In my book, none of that amounts to an architecture. And it’s not much of a “marketecture” either. I’m inclined to think of it as more of an “anarchi-tecture”: an alluring void where an architecture should be.
I like to think of NoSQL as the Black Rebels Motorcycle Club of the database world. You know: the gang of which Marlon Brando’s character was the leader in the 1953 film “The Wild One.” That’s the flick where Brando’s Johnny Strabler responded to a girl’s question, "What're you rebelling against, Johnny?", with the immortal answer: “Whaddya got?"
If NoSQL is truly a rebellion against the database status quo, then its gang needs a more up-to-date roadmap of the landscape across which they’re cruising. It’s odd that they position their approaches as an alternative only to traditional, row-based, third-normal form, structured relational databases. What they’re missing is any mention of dimensional, columnar, in-memory, and inverted indexing databases (what NoSQL calls “wide column store/column families” is not the same as established columnar databases from Sybase, Vertica, and others).

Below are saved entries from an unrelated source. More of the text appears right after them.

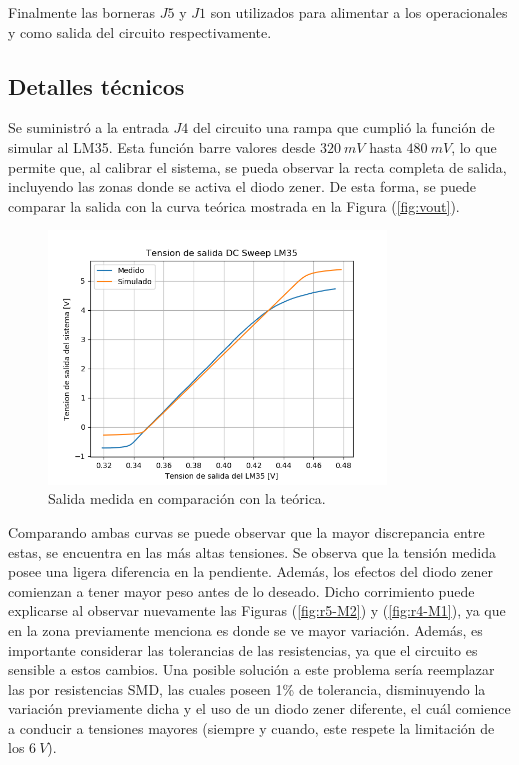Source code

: \documentclass[a4paper]{article}
\begin{document}
Finalmente las borneras $J5$ y $J1$ son utilizados para alimentar a los operacionales y como salida del circuito respectivamente.

\subsection{Detalles técnicos}
Se suministró a la entrada $J4$ del circuito una rampa que cumplió la función de simular al LM35. Esta función barre valores desde $320 \ mV$ hasta $480 \ mV$, lo que permite que, al calibrar el sistema, se pueda observar la recta completa de salida, incluyendo las zonas donde se activa el diodo zener. De esta forma, se puede comparar la salida con la curva teórica mostrada en la Figura (\ref{fig:vout}).

\begin{figure}[H]
	\centering
	\includegraphics[width=0.8\textwidth]{Ejercicio6/Imagenes/Teovsmed.png}
	\caption{Salida medida en comparación con la teórica.}
	\label{fig:comp1}
\end{figure}

Comparando ambas curvas se puede observar que la mayor discrepancia entre estas, se encuentra en las más altas tensiones. Se observa que la tensión medida posee una ligera diferencia en la pendiente. Además, los efectos del diodo zener comienzan a tener mayor peso antes de lo deseado. Dicho corrimiento puede explicarse al observar nuevamente las Figuras (\ref{fig:r5-M2}) y (\ref{fig:r4-M1}), ya que en la zona previamente menciona es donde se ve mayor variación. Además, es importante considerar las tolerancias de las resistencias, ya que el circuito es sensible a estos cambios. Una posible solución a este problema sería reemplazar las por resistencias SMD, las cuales poseen 1\% de tolerancia, disminuyendo la variación previamente dicha y el uso de un diodo zener diferente, el cuál comience a conducir a tensiones mayores (siempre y cuando, este respete la limitación de los $6 \ V$).
\end{document}

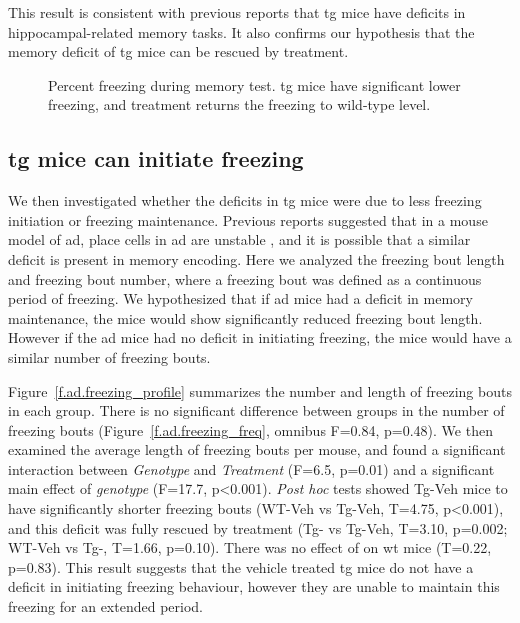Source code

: This result is consistent with previous reports \citep{palmer11, zhou16} that \gls{tg} mice have deficits in hippocampal-related memory tasks. It also confirms our hypothesis that the memory deficit of \gls{tg} mice can be rescued by \tglu{} treatment. 

\begin{figure}[h]
    
    \caption[Percent of freezing during memory test.]{Percent freezing during memory test. \Gls{tg} mice have significant lower freezing, and \tglu{} treatment returns the freezing to wild-type level. \label{f.ad.freezing}}
\end{figure}

\subsection{\Gls{tg} mice can initiate freezing}
We then investigated whether the deficits in \gls{tg} mice were due to less freezing initiation or freezing maintenance. Previous reports suggested that in a mouse model of \gls{ad}, place cells in \gls{ad} are unstable \citep{cheng13}, and it is possible that a similar deficit is present in memory encoding. Here we analyzed the freezing bout length and freezing bout number, where a freezing bout was defined as a continuous period of freezing. We hypothesized that if  \gls{ad} mice had a deficit in memory maintenance, the mice would show significantly reduced freezing bout length. However if the \gls{ad} mice had no deficit in initiating freezing, the mice would have a similar number of freezing bouts.

Figure~\ref{f.ad.freezing_profile} summarizes the number and length of freezing bouts in each group. There is no significant difference between groups in the number of freezing bouts (Figure~\ref{f.ad.freezing_freq}, omnibus F=0.84, p=0.48). We then examined the average length of freezing bouts per mouse, and found a significant interaction between \textit{Genotype} and \textit{Treatment} (F=6.5, p=0.01) and a significant main effect of \textit{genotype} (F=17.7, p<0.001). \textit{Post hoc} tests showed Tg-Veh mice to have significantly shorter freezing bouts (WT-Veh vs Tg-Veh, T=4.75, p<0.001), and this deficit was fully rescued by \tglu{} treatment (Tg-\glu{} vs Tg-Veh, T=3.10, p=0.002; WT-Veh vs Tg-\glu, T=1.66, p=0.10). There was no effect of \tglu{} on \gls{wt} mice (T=0.22, p=0.83). This result suggests that the vehicle treated \gls{tg} mice do not have a deficit in initiating freezing behaviour, however they are unable to maintain this freezing for an extended period. 

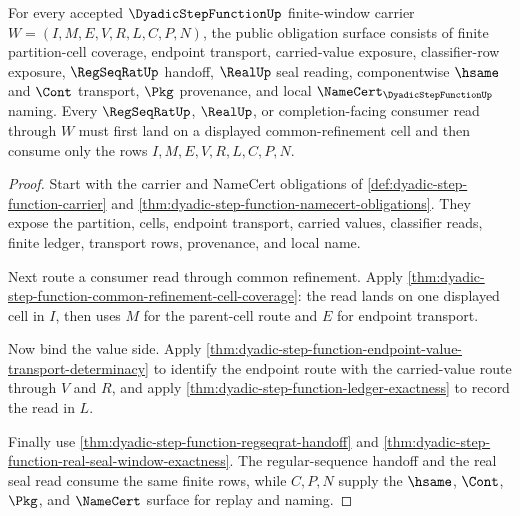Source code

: \begin{theorem}
\label{thm:dyadic-step-function-window-obligations}
For every accepted $\DyadicStepFunctionUp$ finite-window carrier $W=(I,M,E,V,R,L,C,P,N)$, the public obligation surface consists of finite partition-cell coverage, endpoint transport, carried-value exposure, classifier-row exposure, $\RegSeqRatUp$ handoff, $\RealUp$ seal reading, componentwise $\hsame$ and $\Cont$ transport, $\Pkg$ provenance, and local $\NameCert_{\DyadicStepFunctionUp}$ naming. Every $\RegSeqRatUp$, $\RealUp$, or completion-facing consumer read through $W$ must first land on a displayed common-refinement cell and then consume only the rows $I,M,E,V,R,L,C,P,N$.
\end{theorem}
\begin{proof}
Start with the carrier and NameCert obligations of \autoref{def:dyadic-step-function-carrier} and \autoref{thm:dyadic-step-function-namecert-obligations}. They expose the partition, cells, endpoint transport, carried values, classifier reads, finite ledger, transport rows, provenance, and local name.

Next route a consumer read through common refinement. Apply \autoref{thm:dyadic-step-function-common-refinement-cell-coverage}: the read lands on one displayed cell in $I$, then uses $M$ for the parent-cell route and $E$ for endpoint transport.

Now bind the value side. Apply \autoref{thm:dyadic-step-function-endpoint-value-transport-determinacy} to identify the endpoint route with the carried-value route through $V$ and $R$, and apply \autoref{thm:dyadic-step-function-ledger-exactness} to record the read in $L$.

Finally use \autoref{thm:dyadic-step-function-regseqrat-handoff} and \autoref{thm:dyadic-step-function-real-seal-window-exactness}. The regular-sequence handoff and the real seal read consume the same finite rows, while $C,P,N$ supply the $\hsame$, $\Cont$, $\Pkg$, and $\NameCert$ surface for replay and naming.
\end{proof}

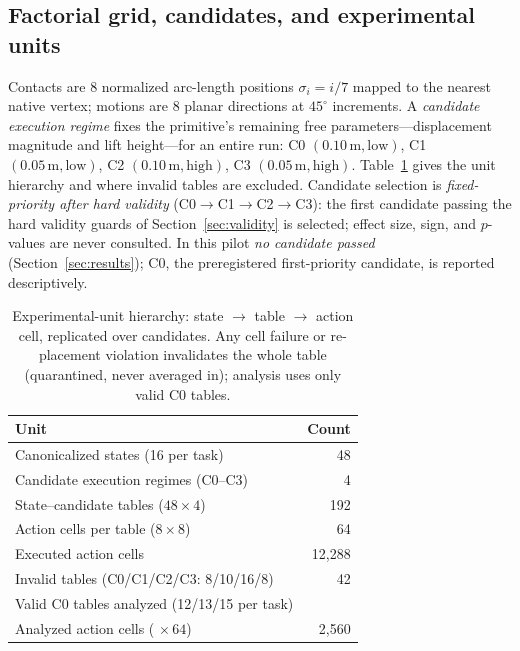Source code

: \documentclass{article}
\begin{document}
\subsection{Factorial grid, candidates, and experimental units}
\label{sec:units}
Contacts are 8 normalized arc-length positions $\sigma_i = i/7$ mapped to
the nearest native vertex; motions are 8 planar directions at $45^\circ$
increments. A \emph{candidate execution regime} fixes the primitive's
remaining free parameters---displacement magnitude and lift height---for an
entire run: C0 $(0.10\,\text{m}, \text{low})$, C1 $(0.05\,\text{m},
\text{low})$, C2 $(0.10\,\text{m}, \text{high})$, C3 $(0.05\,\text{m},
\text{high})$. Table~\ref{tab:units} gives the unit hierarchy and where
invalid tables are excluded. Candidate selection is \emph{fixed-priority
after hard validity}
(C0$\to$C1$\to$C2$\to$C3): the first candidate passing the hard validity
guards of Section~\ref{sec:validity} is selected; effect size, sign, and
$p$-values are never consulted. In this pilot \emph{no candidate passed}
(Section~\ref{sec:results}); C0, the preregistered first-priority
candidate, is reported descriptively.

\begin{table}[t]
\centering\small
\caption{Experimental-unit hierarchy: state $\to$ table $\to$ action cell,
replicated over candidates. Any cell failure or re-placement violation
invalidates the whole table (quarantined, never averaged in); analysis uses
only valid C0 tables.}
\label{tab:units}
\begin{tabular}{lr}
\toprule
Unit & Count \\
\midrule
Canonicalized states (16 per task) & 48 \\
Candidate execution regimes (C0--C3) & 4 \\
State--candidate tables ($48\times4$) & 192 \\
Action cells per table ($8\times8$) & 64 \\
Executed action cells & 12{,}288 \\
Invalid tables (C0/C1/C2/C3: 8/10/16/8) & 42 \\
Valid C0 tables analyzed (12/13/15 per task) & \nstatestotal{} \\
Analyzed action cells (\nstatestotal{}$\,\times 64$) & 2{,}560 \\
\bottomrule
\end{tabular}
\end{table}
\end{document}
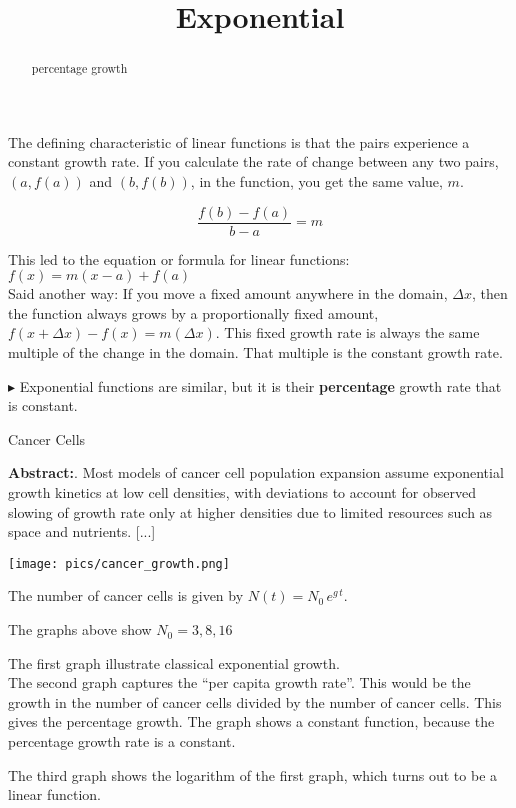 \documentclass{ximera}
\title{Exponential}
\begin{document}
\begin{abstract}
percentage growth
\end{abstract}
\maketitle




The defining characteristic of linear functions is that the pairs experience a constant growth rate. If you calculate the rate of change between any two pairs, $(a, f(a))$ and $(b, f(b))$, in the function, you get the same value, $m$.


\[   \frac{f(b)-f(a)}{b-a} = m       \]

This led to the equation or formula for linear functions:  $f(x) = m(x-a) + f(a)$ \\


Said another way:  If you move a fixed amount anywhere in the domain, $\Delta x$, then the function always grows by a proportionally fixed amount, $f(x + \Delta x) - f(x) = m(\Delta x)$. This fixed growth rate is always the same multiple of the change in the domain. That multiple is the constant growth rate.


$\blacktriangleright$ Exponential functions are similar, but it is their \textbf{percentage} growth rate that is constant.   \\


\begin{example} Cancer Cells 


\textbf{Abstract:}. Most models of cancer cell population expansion assume exponential growth kinetics at low cell densities, with deviations to account for observed slowing of growth rate only at higher densities due to limited resources such as space and nutrients. [...] \\


\begin{image}
\texttt{[image: pics/cancer\_growth.png]}
\end{image}


The number of cancer cells is given by $N(t) = N_0 \, e^{g \, t}$.

The graphs above show $N_0 = 3, 8, 16$

The first graph illustrate classical exponential growth.  \\

The second graph captures the ``per capita growth rate''.  This would be the growth in the number of cancer cells divided by the number of cancer cells. This gives the percentage growth.  The graph shows a constant function, because the percentage growth rate is a constant.

The third graph shows the logarithm of the first graph, which turns out to be a linear function.



\end{example}
\end{document}
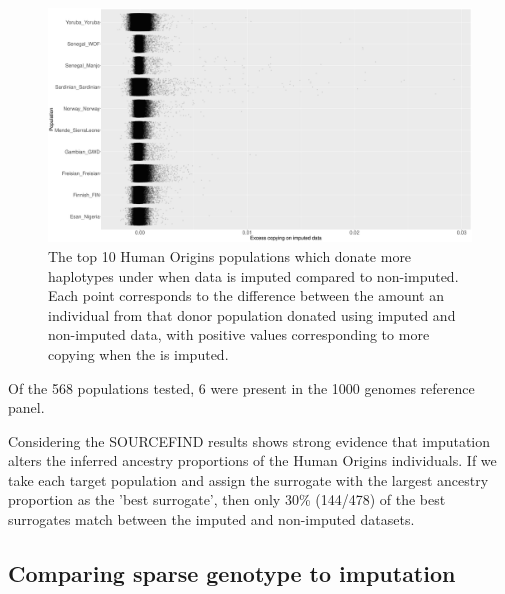  \begin{figure}[htp]
    \centering
    \includegraphics[width=1.0\textwidth]{../images/chapter3/imputed_excess_copying_pops.png}
    \caption{The top 10 Human Origins populations which donate more haplotypes under when data is imputed compared to non-imputed. Each point corresponds to the difference between the amount an individual from that donor population donated using imputed and non-imputed data, with positive values corresponding to more copying when the is imputed.}
    \label{fig:imputed_excess_copying_pops}
\end{figure}

Of the 568 populations tested, 6 were present in the 1000 genomes reference panel. 

Considering the SOURCEFIND results shows strong evidence that imputation alters the inferred ancestry proportions of the Human Origins individuals. If we take each target population and assign the surrogate with the largest ancestry proportion as the 'best surrogate', then only 30\% (144/478) of the best surrogates match between the imputed and non-imputed datasets. 

\subsection{Comparing sparse genotype to imputation}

In recent years, these have become the primary alternatives to relational databases in the enterprise arena, and in fact the deployment roles for relational continue to narrow. See my recent blogpost for a more detailed discussion of these alternatives.
But excuse me for picking on the NoSQL community. This issue of unfocused rebellion has bedeviled other segments of the analytics industry in recent years. When Rob Karel and I blogged last year on “Whatever Happened To EII?,” we were describing a movement that one might reasonably call “NoDW,” and which had by that time withered away from lack of any coherent unifying architecture.
Nowadays, most vendors in that space have elevator pitches that focus more on what they don’t do—providing platforms for building and optimizing DWs—than on what they do. As a result, they cruise collectively under no single banner name—not enterprise information integration (EII), not virtual DW, not data federation, not data virtualization, not data abstraction, not data mashup, not information as a service, not Web data services….not anything specific.
In a best practices report in late 2008, I attempted to capture the sprawl of use cases into which these “NoDW” technologies have been deployed. In the real world, they often supplement and extend DWs, rather than replace them outright. The best you can do is point them at any requirement for which two specific DW architectures–centralized or hub-and-spoke—are not optimal.
Feeling dizzy? If you’re a vendor in these markets, trying to define a clear marketecture and differentiation against a field of phantasmic architectural abstractions, I feel for you. If you’re a user trying to harness this hissing field of felines into a high-performance corporate resource, you’d better hold onto your trusty Clydesdales.
Until they mature , no “NoSQL” database is fit to function as your company’s primary analytic workhorse.